HOW TO COMPLETE THIS TASK >> Report how many lines in the records below contain the word "images". Nothing else belongs in the answer.

MATERIAL FOR THIS EXERCISE >>
□ □ □

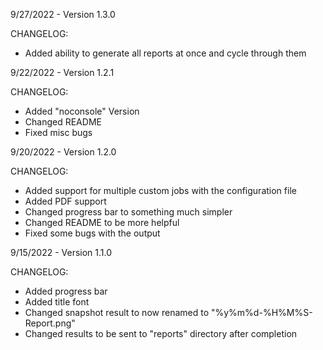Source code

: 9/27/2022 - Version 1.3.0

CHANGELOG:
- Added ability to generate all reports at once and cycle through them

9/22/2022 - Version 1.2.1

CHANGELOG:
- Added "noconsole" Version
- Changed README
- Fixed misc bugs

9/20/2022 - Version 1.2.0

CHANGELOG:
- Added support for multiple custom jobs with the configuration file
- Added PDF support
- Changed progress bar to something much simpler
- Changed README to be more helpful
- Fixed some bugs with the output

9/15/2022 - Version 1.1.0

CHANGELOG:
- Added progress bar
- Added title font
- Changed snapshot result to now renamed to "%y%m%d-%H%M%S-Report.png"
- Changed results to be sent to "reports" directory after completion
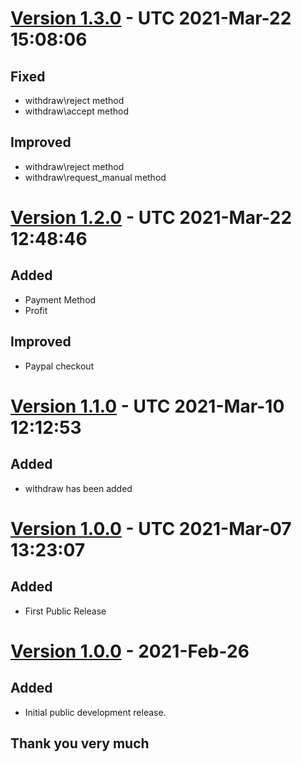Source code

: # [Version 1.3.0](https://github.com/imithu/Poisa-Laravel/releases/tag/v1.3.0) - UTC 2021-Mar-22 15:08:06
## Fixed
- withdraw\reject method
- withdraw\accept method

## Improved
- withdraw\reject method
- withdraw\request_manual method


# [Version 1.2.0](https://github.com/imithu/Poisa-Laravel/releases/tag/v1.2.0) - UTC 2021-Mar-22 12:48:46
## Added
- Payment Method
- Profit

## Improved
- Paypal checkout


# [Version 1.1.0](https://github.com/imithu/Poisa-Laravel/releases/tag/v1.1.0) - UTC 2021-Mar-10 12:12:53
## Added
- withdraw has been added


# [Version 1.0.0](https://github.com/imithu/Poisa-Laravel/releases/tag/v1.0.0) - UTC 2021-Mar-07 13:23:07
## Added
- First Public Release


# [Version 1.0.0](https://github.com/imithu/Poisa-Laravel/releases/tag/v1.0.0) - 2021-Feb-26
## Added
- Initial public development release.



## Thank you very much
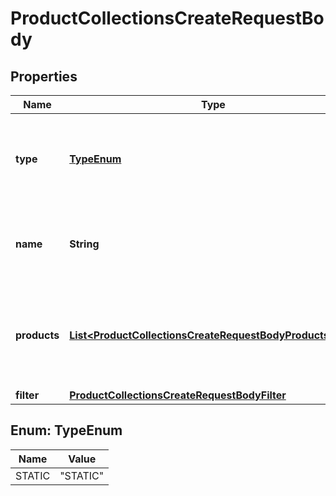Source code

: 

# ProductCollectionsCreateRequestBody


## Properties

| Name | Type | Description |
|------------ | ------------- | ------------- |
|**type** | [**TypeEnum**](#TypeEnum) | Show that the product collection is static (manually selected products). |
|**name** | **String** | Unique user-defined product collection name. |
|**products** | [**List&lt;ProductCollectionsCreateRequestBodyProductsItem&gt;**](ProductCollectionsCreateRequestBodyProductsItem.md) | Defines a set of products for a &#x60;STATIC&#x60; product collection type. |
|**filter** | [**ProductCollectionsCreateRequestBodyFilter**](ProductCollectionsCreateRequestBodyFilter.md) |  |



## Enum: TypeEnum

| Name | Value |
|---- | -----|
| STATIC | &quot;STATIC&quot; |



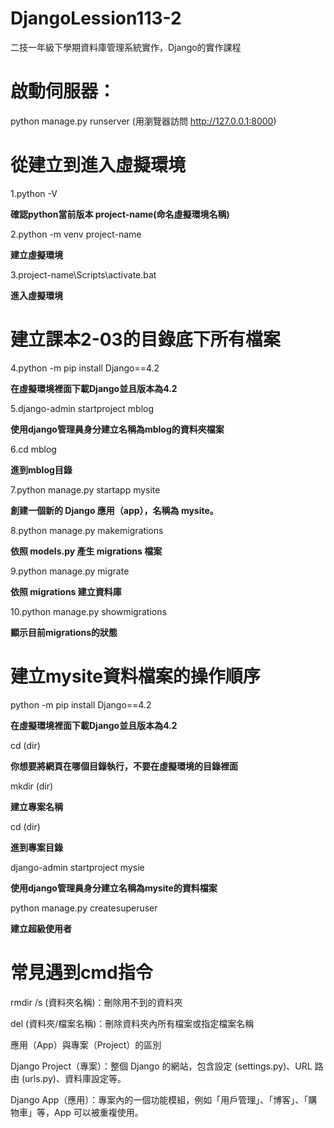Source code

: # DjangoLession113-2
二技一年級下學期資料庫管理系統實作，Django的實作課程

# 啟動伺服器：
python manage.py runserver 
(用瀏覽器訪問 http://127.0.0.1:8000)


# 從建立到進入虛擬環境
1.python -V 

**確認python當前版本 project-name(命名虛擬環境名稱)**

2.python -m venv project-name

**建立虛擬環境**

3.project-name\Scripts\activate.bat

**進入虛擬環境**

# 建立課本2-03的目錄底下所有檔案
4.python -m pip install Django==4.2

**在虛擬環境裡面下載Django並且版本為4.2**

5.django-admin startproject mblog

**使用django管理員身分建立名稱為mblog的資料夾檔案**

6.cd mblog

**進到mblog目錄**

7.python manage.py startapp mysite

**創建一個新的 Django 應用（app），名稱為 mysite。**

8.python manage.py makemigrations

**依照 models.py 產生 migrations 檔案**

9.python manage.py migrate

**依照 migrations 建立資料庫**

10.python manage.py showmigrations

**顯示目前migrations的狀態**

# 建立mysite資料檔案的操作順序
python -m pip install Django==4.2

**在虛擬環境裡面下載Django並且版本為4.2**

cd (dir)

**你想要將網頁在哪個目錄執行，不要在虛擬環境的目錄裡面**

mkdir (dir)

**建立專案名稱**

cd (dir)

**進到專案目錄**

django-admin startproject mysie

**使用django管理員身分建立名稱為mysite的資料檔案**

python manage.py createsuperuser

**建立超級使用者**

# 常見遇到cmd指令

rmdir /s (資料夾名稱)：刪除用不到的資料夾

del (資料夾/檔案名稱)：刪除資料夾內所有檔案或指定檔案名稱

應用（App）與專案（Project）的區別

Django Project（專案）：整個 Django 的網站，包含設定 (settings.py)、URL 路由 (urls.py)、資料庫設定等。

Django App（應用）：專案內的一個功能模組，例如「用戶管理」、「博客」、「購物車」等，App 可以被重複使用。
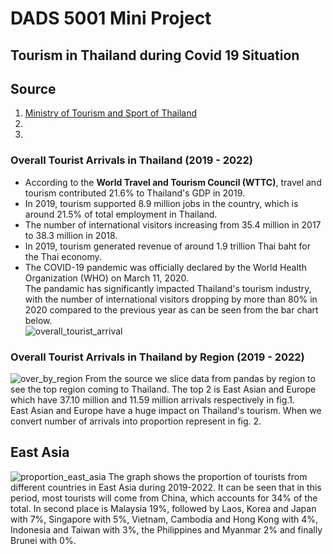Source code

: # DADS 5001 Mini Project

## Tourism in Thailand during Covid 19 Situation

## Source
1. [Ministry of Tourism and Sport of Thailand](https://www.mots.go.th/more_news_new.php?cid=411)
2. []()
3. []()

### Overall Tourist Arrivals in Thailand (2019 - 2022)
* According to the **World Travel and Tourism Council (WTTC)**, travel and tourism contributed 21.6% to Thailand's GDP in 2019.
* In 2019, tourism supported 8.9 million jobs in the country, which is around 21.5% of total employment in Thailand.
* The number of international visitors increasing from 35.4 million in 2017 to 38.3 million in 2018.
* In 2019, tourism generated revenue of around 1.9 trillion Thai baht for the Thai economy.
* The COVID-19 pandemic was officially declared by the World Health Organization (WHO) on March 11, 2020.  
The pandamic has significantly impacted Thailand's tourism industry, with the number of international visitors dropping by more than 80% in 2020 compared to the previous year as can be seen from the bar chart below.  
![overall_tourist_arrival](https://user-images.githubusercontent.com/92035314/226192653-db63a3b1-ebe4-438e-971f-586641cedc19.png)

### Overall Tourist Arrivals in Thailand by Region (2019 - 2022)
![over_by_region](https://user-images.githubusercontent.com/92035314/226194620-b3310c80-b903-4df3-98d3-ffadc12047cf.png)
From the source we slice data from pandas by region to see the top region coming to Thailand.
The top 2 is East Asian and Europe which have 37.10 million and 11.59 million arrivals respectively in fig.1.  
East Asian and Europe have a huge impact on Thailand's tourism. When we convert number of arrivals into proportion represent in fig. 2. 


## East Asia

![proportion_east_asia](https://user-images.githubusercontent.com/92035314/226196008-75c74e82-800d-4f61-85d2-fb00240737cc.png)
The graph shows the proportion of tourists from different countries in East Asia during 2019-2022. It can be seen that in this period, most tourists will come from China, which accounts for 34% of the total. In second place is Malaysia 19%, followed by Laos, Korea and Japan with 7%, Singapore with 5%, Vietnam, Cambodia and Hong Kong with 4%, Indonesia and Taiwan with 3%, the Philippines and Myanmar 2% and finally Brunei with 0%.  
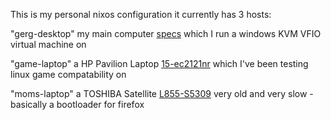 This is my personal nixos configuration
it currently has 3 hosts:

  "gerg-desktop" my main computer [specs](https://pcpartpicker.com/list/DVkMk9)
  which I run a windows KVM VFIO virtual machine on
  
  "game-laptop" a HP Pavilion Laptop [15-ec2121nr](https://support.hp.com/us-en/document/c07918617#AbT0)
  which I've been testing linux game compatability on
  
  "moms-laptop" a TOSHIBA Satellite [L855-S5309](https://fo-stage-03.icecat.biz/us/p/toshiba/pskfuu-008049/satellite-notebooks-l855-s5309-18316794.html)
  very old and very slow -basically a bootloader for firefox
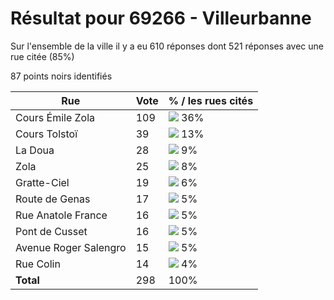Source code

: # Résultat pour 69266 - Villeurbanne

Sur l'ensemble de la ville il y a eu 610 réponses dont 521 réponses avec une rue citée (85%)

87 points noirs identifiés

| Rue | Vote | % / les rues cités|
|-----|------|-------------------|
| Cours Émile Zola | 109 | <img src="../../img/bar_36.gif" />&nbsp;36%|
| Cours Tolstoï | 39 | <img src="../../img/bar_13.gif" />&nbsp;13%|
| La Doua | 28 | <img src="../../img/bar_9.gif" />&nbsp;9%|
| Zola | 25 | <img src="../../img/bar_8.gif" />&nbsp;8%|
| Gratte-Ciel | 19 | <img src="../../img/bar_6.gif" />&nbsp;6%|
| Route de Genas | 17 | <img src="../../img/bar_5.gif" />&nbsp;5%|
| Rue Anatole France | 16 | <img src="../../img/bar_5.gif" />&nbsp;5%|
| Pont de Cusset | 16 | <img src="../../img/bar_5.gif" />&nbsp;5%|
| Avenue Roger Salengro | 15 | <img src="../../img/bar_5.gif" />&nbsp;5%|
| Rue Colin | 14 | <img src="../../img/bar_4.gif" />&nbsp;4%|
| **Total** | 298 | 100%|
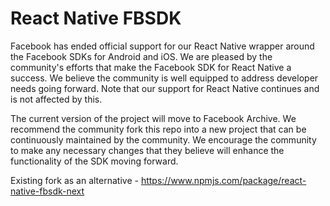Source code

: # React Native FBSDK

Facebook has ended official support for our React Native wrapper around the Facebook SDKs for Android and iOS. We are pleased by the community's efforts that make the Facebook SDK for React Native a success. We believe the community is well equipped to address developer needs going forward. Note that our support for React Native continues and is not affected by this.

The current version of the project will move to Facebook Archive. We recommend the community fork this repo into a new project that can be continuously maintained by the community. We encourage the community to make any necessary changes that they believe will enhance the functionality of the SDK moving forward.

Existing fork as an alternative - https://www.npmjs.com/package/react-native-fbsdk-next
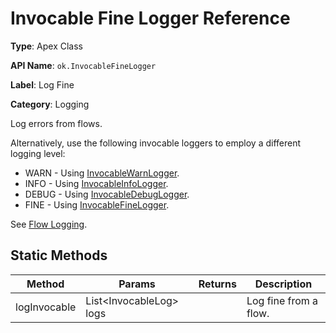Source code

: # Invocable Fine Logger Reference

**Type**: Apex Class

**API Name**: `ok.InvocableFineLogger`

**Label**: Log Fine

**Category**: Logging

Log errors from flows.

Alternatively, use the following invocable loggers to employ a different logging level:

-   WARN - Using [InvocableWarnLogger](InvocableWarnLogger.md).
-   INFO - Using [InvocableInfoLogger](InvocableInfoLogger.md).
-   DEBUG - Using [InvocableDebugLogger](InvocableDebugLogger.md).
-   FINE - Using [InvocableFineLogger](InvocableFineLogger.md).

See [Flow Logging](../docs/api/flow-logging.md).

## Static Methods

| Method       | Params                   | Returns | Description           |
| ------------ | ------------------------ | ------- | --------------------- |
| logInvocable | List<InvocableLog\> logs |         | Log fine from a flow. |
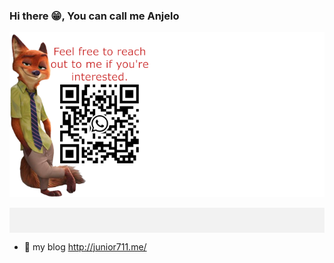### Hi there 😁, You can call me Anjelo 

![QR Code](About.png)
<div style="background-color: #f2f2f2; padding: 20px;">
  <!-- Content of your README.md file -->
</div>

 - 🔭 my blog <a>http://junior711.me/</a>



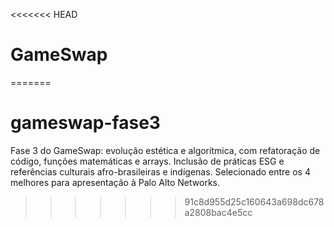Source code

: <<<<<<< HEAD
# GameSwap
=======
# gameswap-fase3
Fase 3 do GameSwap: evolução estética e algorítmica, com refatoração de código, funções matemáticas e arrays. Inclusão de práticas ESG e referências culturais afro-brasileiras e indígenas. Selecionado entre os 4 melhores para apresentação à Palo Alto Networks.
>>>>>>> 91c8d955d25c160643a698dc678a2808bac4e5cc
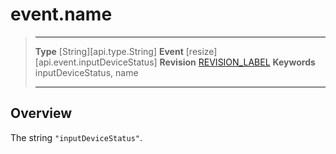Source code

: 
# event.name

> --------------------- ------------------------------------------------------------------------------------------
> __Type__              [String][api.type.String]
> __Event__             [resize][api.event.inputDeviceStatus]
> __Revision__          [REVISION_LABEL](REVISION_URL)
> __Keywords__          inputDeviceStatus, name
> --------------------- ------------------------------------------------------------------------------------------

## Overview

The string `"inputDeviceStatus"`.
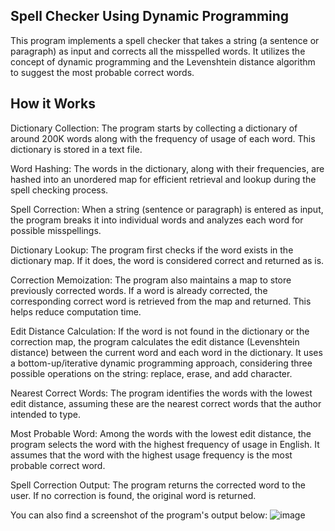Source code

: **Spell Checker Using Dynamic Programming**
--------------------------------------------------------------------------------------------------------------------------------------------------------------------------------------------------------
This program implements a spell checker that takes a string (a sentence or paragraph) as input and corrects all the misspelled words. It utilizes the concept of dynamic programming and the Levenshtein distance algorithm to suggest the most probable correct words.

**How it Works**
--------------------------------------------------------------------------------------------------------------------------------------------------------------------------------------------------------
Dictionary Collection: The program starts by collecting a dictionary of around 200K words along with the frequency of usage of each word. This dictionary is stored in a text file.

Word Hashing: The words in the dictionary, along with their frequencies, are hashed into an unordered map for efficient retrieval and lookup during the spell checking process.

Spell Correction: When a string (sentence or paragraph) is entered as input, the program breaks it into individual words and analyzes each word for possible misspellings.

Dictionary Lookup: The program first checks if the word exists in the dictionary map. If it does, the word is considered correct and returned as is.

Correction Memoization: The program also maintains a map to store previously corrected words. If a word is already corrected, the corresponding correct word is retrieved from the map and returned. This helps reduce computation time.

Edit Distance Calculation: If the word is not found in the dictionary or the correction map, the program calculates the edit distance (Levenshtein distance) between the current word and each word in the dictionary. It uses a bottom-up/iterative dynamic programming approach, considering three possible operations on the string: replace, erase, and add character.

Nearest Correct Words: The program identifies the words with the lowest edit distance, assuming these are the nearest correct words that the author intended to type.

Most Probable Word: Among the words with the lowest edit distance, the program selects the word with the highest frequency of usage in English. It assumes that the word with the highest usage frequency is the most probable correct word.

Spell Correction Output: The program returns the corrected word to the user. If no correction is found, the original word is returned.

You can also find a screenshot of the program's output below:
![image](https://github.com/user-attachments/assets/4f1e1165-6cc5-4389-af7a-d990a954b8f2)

□ □ □

WORKED SOLUTION >> 3